Report how many lines in the records below hold "visualize", with no other output.
STORED DATA Block Start
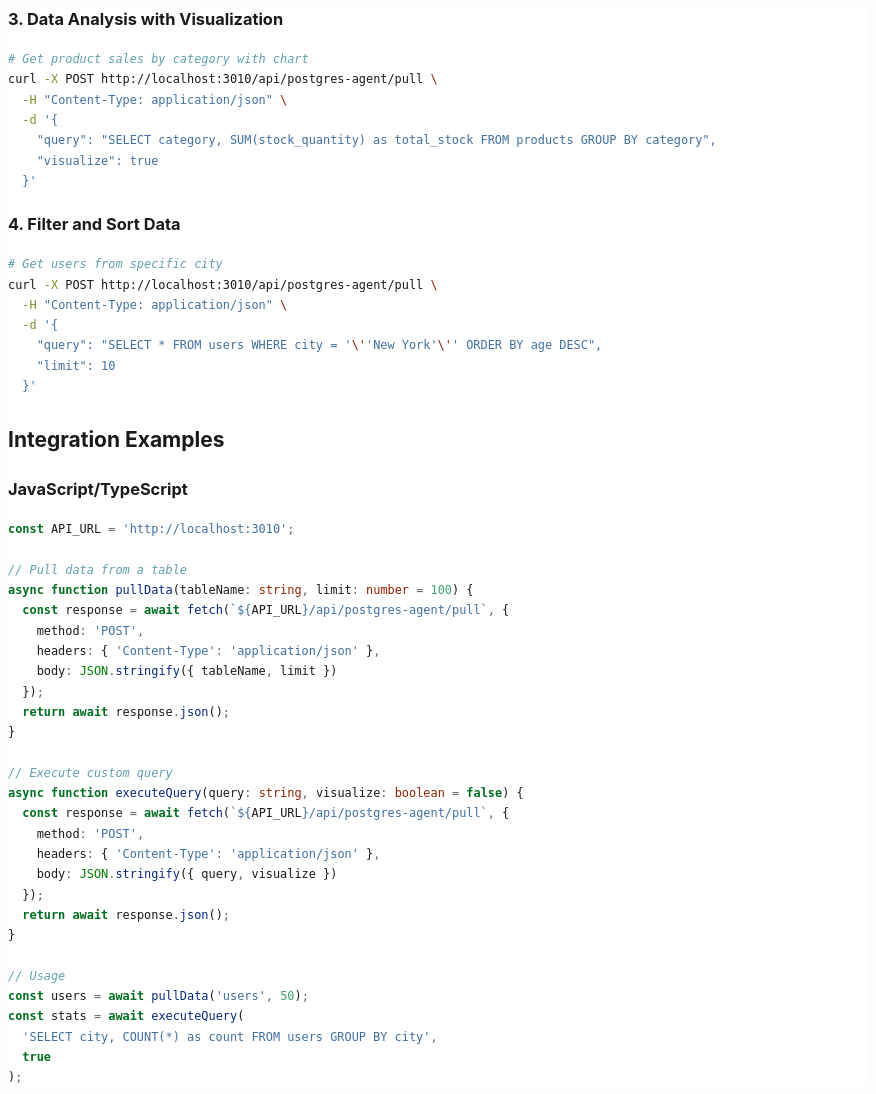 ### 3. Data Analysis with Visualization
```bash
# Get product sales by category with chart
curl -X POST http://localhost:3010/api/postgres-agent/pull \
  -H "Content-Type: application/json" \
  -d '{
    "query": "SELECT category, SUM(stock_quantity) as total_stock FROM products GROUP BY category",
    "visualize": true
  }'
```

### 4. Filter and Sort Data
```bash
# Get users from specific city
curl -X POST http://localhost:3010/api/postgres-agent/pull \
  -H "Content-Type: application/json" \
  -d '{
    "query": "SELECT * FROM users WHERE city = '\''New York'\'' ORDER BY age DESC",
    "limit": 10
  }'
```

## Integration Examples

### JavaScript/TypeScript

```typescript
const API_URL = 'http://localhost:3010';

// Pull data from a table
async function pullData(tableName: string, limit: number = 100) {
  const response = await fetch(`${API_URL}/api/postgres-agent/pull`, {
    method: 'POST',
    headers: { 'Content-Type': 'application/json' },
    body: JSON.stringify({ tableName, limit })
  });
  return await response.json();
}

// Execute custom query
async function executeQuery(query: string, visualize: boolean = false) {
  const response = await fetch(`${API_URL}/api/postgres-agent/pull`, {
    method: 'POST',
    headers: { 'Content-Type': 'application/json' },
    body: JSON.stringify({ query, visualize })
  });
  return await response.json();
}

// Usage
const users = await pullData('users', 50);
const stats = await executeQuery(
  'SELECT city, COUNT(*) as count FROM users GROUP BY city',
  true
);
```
STORED DATA Block End
STORED DATA Block Start
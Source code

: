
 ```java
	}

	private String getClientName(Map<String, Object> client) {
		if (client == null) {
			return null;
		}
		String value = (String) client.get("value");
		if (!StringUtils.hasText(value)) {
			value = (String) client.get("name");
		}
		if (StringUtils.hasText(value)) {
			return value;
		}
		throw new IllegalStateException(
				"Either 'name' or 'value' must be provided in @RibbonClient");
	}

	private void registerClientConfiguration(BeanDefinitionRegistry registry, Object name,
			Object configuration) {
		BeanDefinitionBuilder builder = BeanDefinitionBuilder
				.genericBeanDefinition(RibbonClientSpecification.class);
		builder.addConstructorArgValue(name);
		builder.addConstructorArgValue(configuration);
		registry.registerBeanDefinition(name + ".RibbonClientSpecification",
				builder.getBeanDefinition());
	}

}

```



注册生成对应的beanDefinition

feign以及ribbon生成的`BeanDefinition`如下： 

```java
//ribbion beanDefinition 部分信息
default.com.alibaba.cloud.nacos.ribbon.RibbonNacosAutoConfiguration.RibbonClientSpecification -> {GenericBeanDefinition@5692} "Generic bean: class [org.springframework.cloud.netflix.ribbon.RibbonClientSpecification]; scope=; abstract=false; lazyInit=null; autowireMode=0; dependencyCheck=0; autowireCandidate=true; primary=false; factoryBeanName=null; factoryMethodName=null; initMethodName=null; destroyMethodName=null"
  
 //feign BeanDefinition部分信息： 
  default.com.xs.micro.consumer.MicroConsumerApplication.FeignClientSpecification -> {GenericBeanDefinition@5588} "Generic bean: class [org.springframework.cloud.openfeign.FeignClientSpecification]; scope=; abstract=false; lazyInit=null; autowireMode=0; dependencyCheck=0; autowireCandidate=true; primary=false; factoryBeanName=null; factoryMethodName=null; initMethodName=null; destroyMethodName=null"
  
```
STORED DATA Block End
STORED DATA Block Start
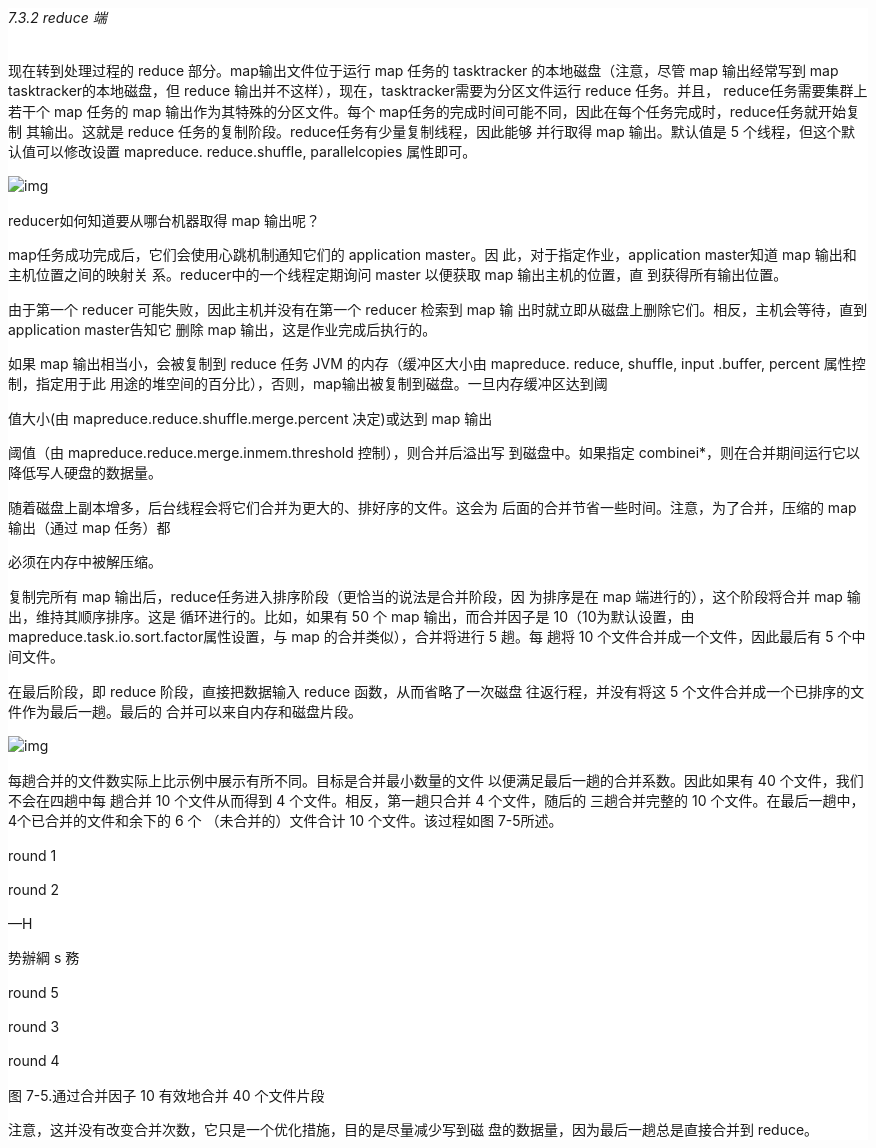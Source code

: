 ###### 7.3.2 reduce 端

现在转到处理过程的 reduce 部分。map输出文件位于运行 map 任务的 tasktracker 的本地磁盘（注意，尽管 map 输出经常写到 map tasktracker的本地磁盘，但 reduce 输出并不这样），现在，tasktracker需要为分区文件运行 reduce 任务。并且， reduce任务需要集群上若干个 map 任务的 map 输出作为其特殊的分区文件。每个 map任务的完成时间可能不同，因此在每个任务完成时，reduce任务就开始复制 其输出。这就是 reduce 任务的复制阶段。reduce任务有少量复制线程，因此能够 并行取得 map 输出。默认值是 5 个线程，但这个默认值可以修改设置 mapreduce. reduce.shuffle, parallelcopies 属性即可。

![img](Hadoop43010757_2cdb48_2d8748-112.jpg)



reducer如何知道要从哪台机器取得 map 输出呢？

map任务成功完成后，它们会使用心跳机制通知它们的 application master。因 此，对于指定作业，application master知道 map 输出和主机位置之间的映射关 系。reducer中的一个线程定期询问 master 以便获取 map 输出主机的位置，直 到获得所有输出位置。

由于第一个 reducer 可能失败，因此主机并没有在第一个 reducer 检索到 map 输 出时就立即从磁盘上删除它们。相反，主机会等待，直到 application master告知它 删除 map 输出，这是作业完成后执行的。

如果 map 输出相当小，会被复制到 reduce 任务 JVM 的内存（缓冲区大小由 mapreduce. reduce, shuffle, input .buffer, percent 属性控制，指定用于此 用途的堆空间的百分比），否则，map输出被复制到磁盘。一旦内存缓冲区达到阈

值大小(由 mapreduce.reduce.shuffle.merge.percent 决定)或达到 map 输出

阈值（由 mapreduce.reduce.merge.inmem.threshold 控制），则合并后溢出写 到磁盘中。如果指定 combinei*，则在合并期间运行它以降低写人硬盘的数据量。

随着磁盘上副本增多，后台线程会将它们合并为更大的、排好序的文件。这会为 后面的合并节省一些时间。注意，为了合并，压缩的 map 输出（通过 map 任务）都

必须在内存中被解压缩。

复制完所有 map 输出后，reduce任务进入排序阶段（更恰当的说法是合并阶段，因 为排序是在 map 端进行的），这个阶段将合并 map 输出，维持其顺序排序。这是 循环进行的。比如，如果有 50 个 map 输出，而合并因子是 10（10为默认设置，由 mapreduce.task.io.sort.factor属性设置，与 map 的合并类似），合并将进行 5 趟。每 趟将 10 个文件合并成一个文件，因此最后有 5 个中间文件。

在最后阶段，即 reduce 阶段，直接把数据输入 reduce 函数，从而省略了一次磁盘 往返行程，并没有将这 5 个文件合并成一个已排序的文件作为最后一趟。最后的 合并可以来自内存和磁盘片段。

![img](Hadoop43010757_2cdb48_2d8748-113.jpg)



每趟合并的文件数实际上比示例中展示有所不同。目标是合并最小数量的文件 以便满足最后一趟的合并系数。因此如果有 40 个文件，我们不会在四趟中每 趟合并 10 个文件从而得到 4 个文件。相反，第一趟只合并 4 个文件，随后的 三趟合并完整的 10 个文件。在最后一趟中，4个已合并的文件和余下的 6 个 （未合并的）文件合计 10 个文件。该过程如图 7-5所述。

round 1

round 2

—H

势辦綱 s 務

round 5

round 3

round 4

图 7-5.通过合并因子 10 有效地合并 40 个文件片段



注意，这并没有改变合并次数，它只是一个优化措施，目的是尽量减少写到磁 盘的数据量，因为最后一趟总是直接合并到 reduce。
STORED DATA Block End
## TASK RESULT
3